*Data provided:*
· · · · ·

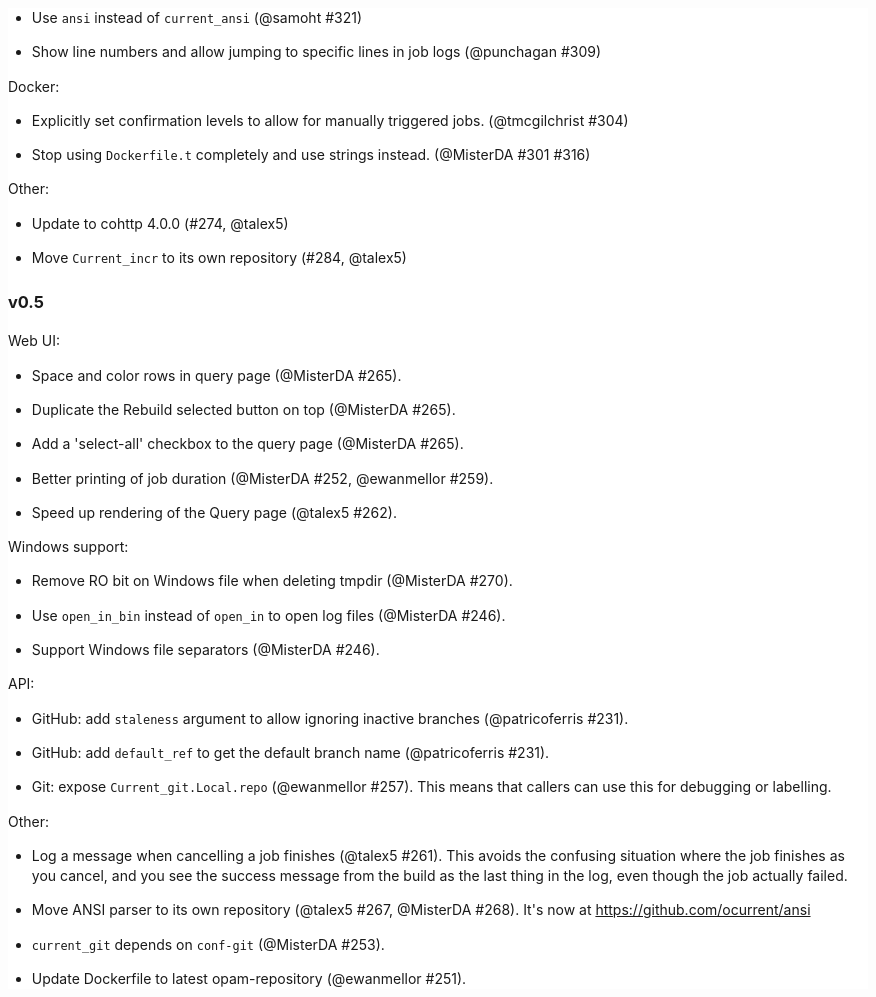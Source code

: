 - Use `ansi` instead of `current_ansi` (@samoht #321)

- Show line numbers and allow jumping to specific lines in job
  logs (@punchagan #309)

Docker:

- Explicitly set confirmation levels to allow for
  manually triggered jobs. (@tmcgilchrist #304)

- Stop using `Dockerfile.t` completely and use strings instead.
  (@MisterDA #301 #316)

Other:

- Update to cohttp 4.0.0 (#274, @talex5)

- Move `Current_incr` to its own repository (#284, @talex5)

### v0.5

Web UI:

- Space and color rows in query page (@MisterDA #265).

- Duplicate the Rebuild selected button on top (@MisterDA #265).

- Add a 'select-all' checkbox to the query page (@MisterDA #265).

- Better printing of job duration (@MisterDA #252, @ewanmellor #259).

- Speed up rendering of the Query page (@talex5 #262).

Windows support:

- Remove RO bit on Windows file when deleting tmpdir (@MisterDA #270).

- Use `open_in_bin` instead of `open_in` to open log files (@MisterDA #246).

- Support Windows file separators (@MisterDA #246).

API:

- GitHub: add `staleness` argument to allow ignoring inactive branches (@patricoferris #231).

- GitHub: add `default_ref` to get the default branch name (@patricoferris #231).

- Git: expose `Current_git.Local.repo` (@ewanmellor #257).
  This means that callers can use this for debugging or labelling.

Other:

- Log a message when cancelling a job finishes (@talex5 #261).
  This avoids the confusing situation where the job finishes as you cancel, and you see the success message from the build as the last thing in the log, even though the job actually failed.

- Move ANSI parser to its own repository (@talex5 #267, @MisterDA #268).
  It's now at https://github.com/ocurrent/ansi

- `current_git` depends on `conf-git` (@MisterDA #253).

- Update Dockerfile to latest opam-repository (@ewanmellor #251).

· · · · ·

*Exercise directions:* Starting at the first line of the records above, set down each line exactly through the one that holds "repository (#284, @talex5)". Omit pictures.

*Task response:*
Source code

: - Use `ansi` instead of `current_ansi` (@samoht #321)

- Show line numbers and allow jumping to specific lines in job
  logs (@punchagan #309)

Docker:

- Explicitly set confirmation levels to allow for
  manually triggered jobs. (@tmcgilchrist #304)

- Stop using `Dockerfile.t` completely and use strings instead.
  (@MisterDA #301 #316)

Other:

- Update to cohttp 4.0.0 (#274, @talex5)

- Move `Current_incr` to its own repository (#284, @talex5)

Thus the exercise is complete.